Meat production is highly inefficient in terms of energy use. It requires an extremely high use of water and land per unit of meat. One fifth of all greenhouse gases worldwide are related to methane production from livestock farms. Reduction of meat intake by consumers would lower meat production and is therefore often promoted as a valuable climate change mitigation strategy. A high intake of meat has been associated with increased disease risk, in particular for certain cancers and cardiovascular disease9. Reduced meat consumption could therefore also have a major impact on public health. It has been estimated that a 30% reduction in livestock production in the UK would reduce cardiovascular deaths by 15%10. This recommendation may seem in contrast with the suggestion above that the disappearance of wildlife can lead to deficiencies in children’s diet in poor countries. In fact these are two completely separate and different phenomena, one related to the overconsumption of meat from domestic animals in rich countries, the other a subsistence economy based on a poor diet where protein intake is dependent on hunting.
Renewables for easy breathing
Non-renewable energy production, for example coal burning, is a major contributor to worldwide greenhouse gas emissions. The IPCC (Intergovernmental Panel on Climate Change) 5th assessment report stresses that the main health co-benefits from climate change mitigation policies come from substituting polluting sources of energy for renewable and cleaner sources, with a considerable effect on the improvement of air quality.

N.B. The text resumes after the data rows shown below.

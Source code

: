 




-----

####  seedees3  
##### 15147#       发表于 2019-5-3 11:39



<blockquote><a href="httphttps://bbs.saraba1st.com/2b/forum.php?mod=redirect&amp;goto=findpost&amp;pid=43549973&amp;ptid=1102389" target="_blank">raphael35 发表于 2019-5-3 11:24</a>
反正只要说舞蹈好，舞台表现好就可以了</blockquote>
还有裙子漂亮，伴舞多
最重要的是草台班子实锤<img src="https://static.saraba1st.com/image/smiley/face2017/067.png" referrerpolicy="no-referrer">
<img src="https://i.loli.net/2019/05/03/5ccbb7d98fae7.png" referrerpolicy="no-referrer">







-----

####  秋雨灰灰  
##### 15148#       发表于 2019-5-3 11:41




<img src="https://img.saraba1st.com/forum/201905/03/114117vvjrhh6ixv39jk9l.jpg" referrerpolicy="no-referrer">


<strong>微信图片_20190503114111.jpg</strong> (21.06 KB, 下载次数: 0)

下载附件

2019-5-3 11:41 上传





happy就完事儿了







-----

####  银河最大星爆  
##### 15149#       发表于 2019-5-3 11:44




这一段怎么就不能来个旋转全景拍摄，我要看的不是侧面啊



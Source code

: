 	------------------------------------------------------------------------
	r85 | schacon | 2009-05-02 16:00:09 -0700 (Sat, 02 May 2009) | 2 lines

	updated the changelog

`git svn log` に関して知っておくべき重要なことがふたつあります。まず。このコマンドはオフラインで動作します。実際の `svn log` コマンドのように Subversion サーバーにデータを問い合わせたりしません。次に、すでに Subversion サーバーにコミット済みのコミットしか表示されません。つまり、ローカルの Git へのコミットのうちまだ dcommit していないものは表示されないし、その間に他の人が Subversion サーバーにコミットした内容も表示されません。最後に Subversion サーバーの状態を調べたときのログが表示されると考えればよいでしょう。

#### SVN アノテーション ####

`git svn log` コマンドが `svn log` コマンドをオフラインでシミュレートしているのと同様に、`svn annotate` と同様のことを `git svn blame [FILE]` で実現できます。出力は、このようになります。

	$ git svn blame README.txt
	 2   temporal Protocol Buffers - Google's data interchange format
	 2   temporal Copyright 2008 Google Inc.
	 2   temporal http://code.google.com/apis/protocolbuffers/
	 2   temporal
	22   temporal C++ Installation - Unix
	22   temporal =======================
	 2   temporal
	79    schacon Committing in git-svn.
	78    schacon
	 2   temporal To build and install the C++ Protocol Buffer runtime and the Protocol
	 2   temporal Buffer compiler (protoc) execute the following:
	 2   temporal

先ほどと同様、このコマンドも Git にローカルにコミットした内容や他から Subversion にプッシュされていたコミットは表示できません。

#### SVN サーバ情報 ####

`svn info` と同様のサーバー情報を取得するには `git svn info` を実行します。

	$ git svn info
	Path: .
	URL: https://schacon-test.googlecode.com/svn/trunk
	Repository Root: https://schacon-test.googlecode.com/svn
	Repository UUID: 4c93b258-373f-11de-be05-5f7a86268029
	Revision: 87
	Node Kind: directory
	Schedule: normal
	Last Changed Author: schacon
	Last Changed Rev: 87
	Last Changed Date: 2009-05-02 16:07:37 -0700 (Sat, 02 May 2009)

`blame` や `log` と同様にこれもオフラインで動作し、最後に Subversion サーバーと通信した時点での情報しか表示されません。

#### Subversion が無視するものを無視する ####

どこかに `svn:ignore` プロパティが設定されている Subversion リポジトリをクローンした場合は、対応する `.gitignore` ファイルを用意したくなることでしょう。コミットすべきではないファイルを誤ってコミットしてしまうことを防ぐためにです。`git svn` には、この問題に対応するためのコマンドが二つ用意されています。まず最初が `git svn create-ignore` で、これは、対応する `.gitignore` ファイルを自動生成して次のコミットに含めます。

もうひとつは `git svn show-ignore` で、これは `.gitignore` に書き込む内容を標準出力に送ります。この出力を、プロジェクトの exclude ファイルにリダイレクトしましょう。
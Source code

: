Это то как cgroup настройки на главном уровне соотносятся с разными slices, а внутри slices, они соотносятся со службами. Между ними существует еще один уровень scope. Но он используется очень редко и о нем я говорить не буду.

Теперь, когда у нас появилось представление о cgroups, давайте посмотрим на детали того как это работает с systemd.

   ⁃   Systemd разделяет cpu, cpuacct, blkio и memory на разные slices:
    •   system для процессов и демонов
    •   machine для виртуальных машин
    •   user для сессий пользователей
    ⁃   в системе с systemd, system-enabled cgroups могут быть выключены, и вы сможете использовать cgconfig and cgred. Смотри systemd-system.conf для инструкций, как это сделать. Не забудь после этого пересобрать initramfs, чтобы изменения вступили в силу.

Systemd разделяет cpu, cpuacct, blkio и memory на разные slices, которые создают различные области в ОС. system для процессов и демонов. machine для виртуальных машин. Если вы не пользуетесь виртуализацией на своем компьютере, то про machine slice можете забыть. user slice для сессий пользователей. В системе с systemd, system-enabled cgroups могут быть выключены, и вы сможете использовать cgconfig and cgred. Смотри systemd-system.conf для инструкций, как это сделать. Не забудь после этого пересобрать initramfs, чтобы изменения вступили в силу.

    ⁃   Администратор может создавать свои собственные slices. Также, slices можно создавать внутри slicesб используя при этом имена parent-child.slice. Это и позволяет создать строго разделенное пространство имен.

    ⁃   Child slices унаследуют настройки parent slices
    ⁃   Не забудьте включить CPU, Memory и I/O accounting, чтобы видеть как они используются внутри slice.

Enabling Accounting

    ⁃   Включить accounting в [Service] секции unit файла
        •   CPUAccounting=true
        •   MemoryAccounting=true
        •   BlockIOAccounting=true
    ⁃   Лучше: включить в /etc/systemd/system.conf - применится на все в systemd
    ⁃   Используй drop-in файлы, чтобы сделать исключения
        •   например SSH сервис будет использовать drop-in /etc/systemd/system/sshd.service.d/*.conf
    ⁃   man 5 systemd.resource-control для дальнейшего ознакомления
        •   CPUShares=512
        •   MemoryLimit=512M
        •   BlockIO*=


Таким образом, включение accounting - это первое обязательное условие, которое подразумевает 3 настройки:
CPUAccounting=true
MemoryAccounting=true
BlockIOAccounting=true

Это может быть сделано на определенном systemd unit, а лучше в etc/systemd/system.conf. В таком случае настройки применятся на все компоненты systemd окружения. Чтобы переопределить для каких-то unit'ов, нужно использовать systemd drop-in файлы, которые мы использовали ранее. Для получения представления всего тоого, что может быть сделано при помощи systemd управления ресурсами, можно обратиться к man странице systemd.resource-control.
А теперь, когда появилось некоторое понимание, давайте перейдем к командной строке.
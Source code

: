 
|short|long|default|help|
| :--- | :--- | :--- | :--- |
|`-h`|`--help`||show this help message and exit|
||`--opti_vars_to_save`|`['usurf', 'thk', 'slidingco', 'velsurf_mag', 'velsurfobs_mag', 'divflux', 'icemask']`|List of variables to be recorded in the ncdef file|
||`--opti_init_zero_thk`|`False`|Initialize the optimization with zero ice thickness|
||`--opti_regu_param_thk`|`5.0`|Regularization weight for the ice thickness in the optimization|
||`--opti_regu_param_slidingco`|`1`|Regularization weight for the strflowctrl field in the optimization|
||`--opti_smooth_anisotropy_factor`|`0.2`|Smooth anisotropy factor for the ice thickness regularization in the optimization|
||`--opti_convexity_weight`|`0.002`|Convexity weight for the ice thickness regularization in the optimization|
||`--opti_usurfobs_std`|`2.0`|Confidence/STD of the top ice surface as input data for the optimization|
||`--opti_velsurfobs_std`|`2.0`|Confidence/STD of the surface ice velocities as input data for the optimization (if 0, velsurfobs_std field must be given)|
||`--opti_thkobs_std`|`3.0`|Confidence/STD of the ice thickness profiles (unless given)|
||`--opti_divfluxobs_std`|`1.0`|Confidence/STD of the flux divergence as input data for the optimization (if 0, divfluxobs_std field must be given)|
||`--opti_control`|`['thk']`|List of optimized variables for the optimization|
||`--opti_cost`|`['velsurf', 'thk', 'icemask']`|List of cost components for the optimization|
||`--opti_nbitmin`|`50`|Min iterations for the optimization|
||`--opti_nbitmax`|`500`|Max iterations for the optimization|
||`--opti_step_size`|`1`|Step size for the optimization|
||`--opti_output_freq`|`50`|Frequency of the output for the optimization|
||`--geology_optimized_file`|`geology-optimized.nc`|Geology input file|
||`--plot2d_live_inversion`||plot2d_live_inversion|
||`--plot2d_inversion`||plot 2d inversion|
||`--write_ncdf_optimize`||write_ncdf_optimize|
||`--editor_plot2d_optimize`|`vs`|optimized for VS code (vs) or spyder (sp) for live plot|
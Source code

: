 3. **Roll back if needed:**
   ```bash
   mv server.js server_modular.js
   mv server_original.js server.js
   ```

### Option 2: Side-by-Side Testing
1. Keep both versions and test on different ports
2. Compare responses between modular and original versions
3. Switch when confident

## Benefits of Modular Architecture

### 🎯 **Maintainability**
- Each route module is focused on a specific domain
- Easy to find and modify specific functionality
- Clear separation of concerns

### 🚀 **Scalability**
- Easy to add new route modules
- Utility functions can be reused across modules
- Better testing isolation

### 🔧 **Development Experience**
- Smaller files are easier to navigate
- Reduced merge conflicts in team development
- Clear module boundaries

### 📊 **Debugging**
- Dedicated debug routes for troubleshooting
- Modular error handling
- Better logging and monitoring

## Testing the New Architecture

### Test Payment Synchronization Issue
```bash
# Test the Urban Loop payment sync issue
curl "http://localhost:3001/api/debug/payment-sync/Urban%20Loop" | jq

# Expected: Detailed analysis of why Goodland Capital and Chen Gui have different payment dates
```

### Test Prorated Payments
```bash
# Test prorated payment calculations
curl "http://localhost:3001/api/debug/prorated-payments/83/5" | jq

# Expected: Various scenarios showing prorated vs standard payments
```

Many countries have adopted policies to reduce polluting energy production and stimulate production of (renewable) energy through cleaner sources. For example, since 2000, the government in the Chinese Shanxi province has promoted several initiatives (including factory shutdowns) with the goal of reducing coal burning emissions. The annual average PM10 (particle matter) concentrations decreased from 196 μg/m3 in 2001 to 89 μg/m3 in 2010, which, as a matter of fact, is still very high for Western standards. It has been estimated that the DALYs (Disability-Adjusted Life Years) lost in Shanxi had decreased by 56.92% as a consequence of the measures11.
Putting co-benefits on the table
The co-benefits from climate change mitigation for the health sector have not yet been completely identified or quantified. The topic does not appear on the priority list of political discourse. Relevant sectors, including those involved in non-communicable disease prevention 12, transportation, agriculture, food production and climate change13, still work separately, while collaboration would improve the synergy between health improvement and climate change mitigation and maximise benefits for both.
It is hoped that these issues will be considered at the Paris conference this year, and the term ‘co-benefits’ will become common language and feature in the political agenda.